Kameramann beschimpft: Will Power dreht nach Detroit-Aus durch
Will Power gerät beim IndyCar-Rennen mit Scott McLaughlin aneinander - Nach Keilerei auf der Strecke beschimpft der Austrailer noch einen Kameramann
Will Power war nach der Kollision mit Scott McLaughlin komplett bedient
Foto: Penske Entertainment
Das IndyCar-Rennen in Detroit bot das gewohnte Chaos, doch für das absolute Highlight abseits der Strecke sorgte Will Power. Nach seinem Aus durch eine Reihe von Kollisionen mit seinem ehemaligen Penske-Teamkollegen Scott McLaughlin gab er einem Kameramann ziemlich vulgär zu verstehen, sich vom Acker zu machen.
Der Andretti-Pilot lieferte sich in der Schlussphase des Rennens einen erbitterten Clinch mit McLaughlin. Es kam zu mehreren Kollisionen, die das Rennen für beide vorzeitig beendete und Power auf 180 krachte.

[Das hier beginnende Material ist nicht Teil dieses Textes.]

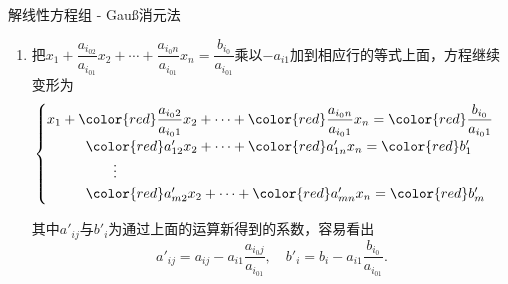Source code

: 
\begin{frame}{解线性方程组 - Gau{\ss}消元法}

\begin{enumerate}\addtocounter{enumi}{1}
\item 把$x_1 + \dfrac{a_{i_02}}{a_{i_01}}x_2 + \cdots + \dfrac{a_{i_0n}}{a_{i_01}}x_n = \dfrac{b_{i_0}}{a_{i_01}}$乘以$-a_{i1}$加到相应行的等式上面，方程继续变形为
\[
\begin{cases}
x_1 + {\color{red} \dfrac{a_{i_02}}{a_{i_01}}}x_2 + \cdots + {\color{red} \dfrac{a_{i_0n}}{a_{i_01}}}x_n = {\color{red} \dfrac{b_{i_0}}{a_{i_01}}} \\
\phantom{x_1 +a} {\color{red} a'_{12}}x_2 + \cdots + {\color{red} a'_{1n}}x_n = {\color{red} b'_1} \\
\phantom{yyyyyyyyy} \vdots \\
\phantom{x_1 +a} {\color{red} a'_{m2}}x_2 + \cdots + {\color{red} a'_{mn}}x_n = {\color{red} b'_m}
\end{cases}\]

\pause

其中$a'_{ij}$与$b'_i$为通过上面的运算新得到的系数，容易看出
\[a'_{ij} = a_{ij} - a_{i1}\dfrac{a_{i_0j}}{a_{i_01}}, \quad b'_{i} = b_{i} - a_{i1}\dfrac{b_{i_0}}{a_{i_01}}.\]
\end{enumerate}

\end{frame}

Der Ursprung des Dramas lag in Kurve 3: Power sticht innen rein, um McLaughlin Platz drei abzujagen. Am Kurvenausgang macht sich der Neuseeländer breit. Power wird so hart in die Außenmauer gedrückt, dass sein Dallara-Honda für einen kurzen Moment sogar mit beiden Vorderrädern abhebt.
Nur eine Runde später krachte es in Kurve 7 erneut, wobei Power McLaughlin in die Mauer drückte. In Kurve 8 folgte die nächste Berührung. Die Manöver Powers deuteten dabei darauf hin, dass er sich bei McLaughlin revanchieren wollte, können aber auch auf die defekte Aufhängung zurückzuführen sein.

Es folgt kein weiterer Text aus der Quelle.